TWELVE percent of girls and four percent of boys placed in youth care homes in Sweden sold sex for drugs or money last year, according to a new report.

This report published by the National Board of Institutional Care (Statens institutionsstyrelse – SIS) in Sweden is based on interviews with 567 young people.

A number of high-profile rape and prostitution cases have involved young girls who had been placed in youth care homes.

A Swede newspaper reported of a 14-year-old mentally handicapped girl who fled from a youth care facility. She had been told by other girls at the home where she could go to attempt to sell sex.

Last year, former police commissioner Göran Lindberg was convicted of several cases of rape and prostitution, one of which involved a 17-year-old girl who had been placed in a youth care facility.

Equality Minister Nyamko Sabuni found the study’s results troubling.

“The state has to take more responsibility. Not only in providing care, but also support for improving cooperation and coordination so that young people can be removed from these unbelievable awful situations as quickly as possible,” Sabuni told a newspaper.

Around 20,000 young people in Sweden are taken out of their homes every year by social services, either due to family problems or because of their own behavioral problems, including criminal activity and addiction.

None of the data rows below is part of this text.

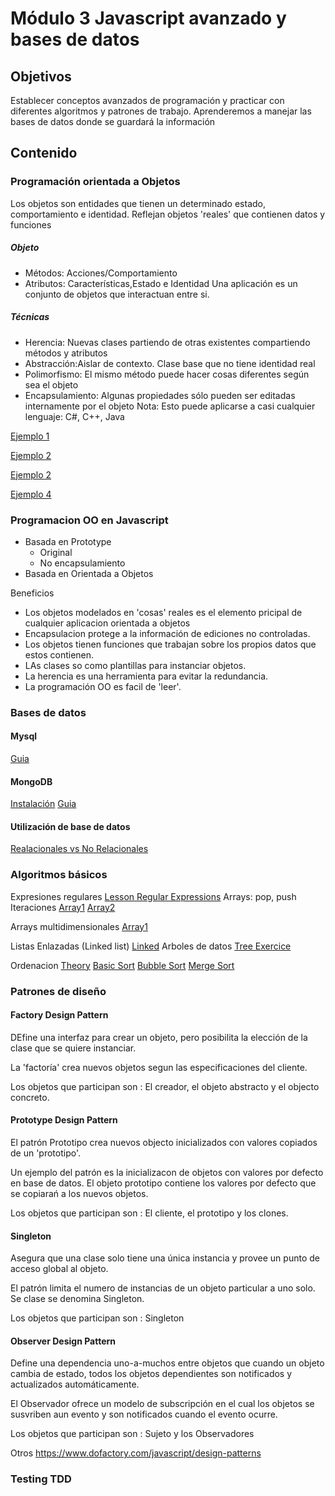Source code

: # Módulo 3 Javascript avanzado y bases de datos

## Objetivos

Establecer conceptos avanzados de programación y practicar con diferentes algoritmos y patrones de trabajo. Aprenderemos a manejar las bases de datos donde se guardará la información

## Contenido

### Programación orientada a Objetos
Los objetos son entidades que tienen un determinado estado, comportamiento e identidad.
Reflejan objetos 'reales' que contienen datos y funciones

##### Objeto
* Métodos: Acciones/Comportamiento
* Atributos: Características,Estado e Identidad
Una aplicación es un conjunto de objetos que interactuan entre si.

##### Técnicas
* Herencia: Nuevas clases partiendo de otras existentes compartiendo métodos y atributos
* Abstracción:Aislar de contexto. Clase base que no tiene identidad real
* Polimorfismo: El mismo método puede hacer cosas diferentes según sea el objeto	
* Encapsulamiento: Algunas propiedades sólo pueden ser editadas internamente por el objeto
Nota: Esto puede aplicarse a casi cualquier lenguaje: C#, C++, Java

[Ejemplo 1](OOJavascript/ejemplo1.md)

[Ejemplo 2](OOJavascript/ejemplo2.md)

[Ejemplo 2](OOJavascript/ejemplo3.md)

[Ejemplo 4](OOJavascript/ejemplo4.js)

### Programacion OO en Javascript
 
 * Basada en Prototype 
	* Original
	* No encapsulamiento
 * Basada en Orientada a Objetos


Beneficios 

* Los objetos modelados en 'cosas' reales es el elemento pricipal de cualquier aplicacion orientada a objetos
* Encapsulacion protege a la información de ediciones no controladas.
* Los objetos tienen funciones que trabajan sobre los propios datos que estos contienen.
* LAs clases so como plantillas para instanciar objetos.
* La herencia es una herramienta para evitar la redundancia.
* La programación OO es facil de 'leer'.

### Bases de datos
#### Mysql
[Guia](Database/Guide.mysql.md)
#### MongoDB
[Instalación](Database/MongoDB/install.mongodb.md)
[Guia](Database/Guide.mongodb.md)

#### Utilización de base de datos
[Realacionales vs No Relacionales](Database/Comparative.md)
	

### Algoritmos básicos

Expresiones regulares 
[Lesson Regular Expressions](Algorithms\regularExpresion.md)
Arrays: pop, push Iteraciones
[Array1](Algorithms\array.example.js)
[Array2](Algorithms\array.exercises.js)

Arrays multidimensionales
[Array1](Algorithms\arraymulti.exercise1.js)

Listas Enlazadas (Linked list)
[Linked](Algorithms\linked.exercise1.js)
Arboles de datos
[Tree Exercice](Algorithms\tree.exercise1.js)


Ordenacion 
[Theory](https://en.wikipedia.org/wiki/Sorting_algorithm)
[Basic Sort](Algorithms\sorting.basic.js)
[Bubble Sort](Algorithms\sorting.bubble.js)
[Merge Sort](Algorithms\sorting.merge.js)

### Patrones de diseño
#### Factory Design Pattern
DEfine una interfaz para crear un objeto, pero posibilita la elección de la clase que se quiere instanciar.

La 'factoría' crea nuevos objetos segun las especificaciones del cliente. 

Los objetos que participan son : El creador, el objeto abstracto y el objecto concreto.

#### Prototype Design Pattern
El patrón Prototipo crea nuevos objecto inicializados con valores copiados de un 'prototipo'.

Un ejemplo del patrón es la inicializacon de objetos con valores por defecto en base de datos. El objeto prototipo contiene los valores por defecto que se copiarań a los nuevos objetos.

Los objetos que participan son : El cliente, el prototipo y los clones.

#### Singleton
Asegura que una clase solo tiene una única instancia y provee un punto de acceso global al objeto.

El patrón limita el numero de instancias de un objeto particular a uno solo. Se clase se denomina Singleton.

Los objetos que participan son : Singleton 
#### Observer Design Pattern
Define una dependencia uno-a-muchos entre objetos que cuando un objeto cambia de estado, todos los objetos dependientes son notificados y actualizados automáticamente.

El Observador ofrece un modelo de subscripción en el cual los objetos se susvriben aun evento y son notificados cuando el evento ocurre.

Los objetos que participan son : Sujeto y los Observadores

Otros
https://www.dofactory.com/javascript/design-patterns

### Testing TDD

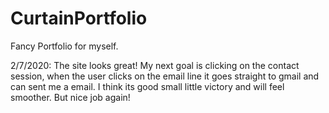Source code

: # CurtainPortfolio
Fancy Portfolio for myself.


2/7/2020:
The site looks great! My next goal is clicking on the contact session, when the user
clicks on the email line it goes straight to gmail and can sent me a email. 
I think its good small little victory and will feel smoother. But nice job again!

Some youth also seek care voluntarily after having run away from home, the report said.

Roughly 1,000 of these young people, who are generally between 12 and 21-years-old, end up placed with a facility run by the National Board of Institutional Care.

At these centers, young people can stay for a few weeks to two years.

According to the responses, 15 percent of adult female addicts and 4 percent of adult male addicts under the state’s care have sold sex for drugs or money.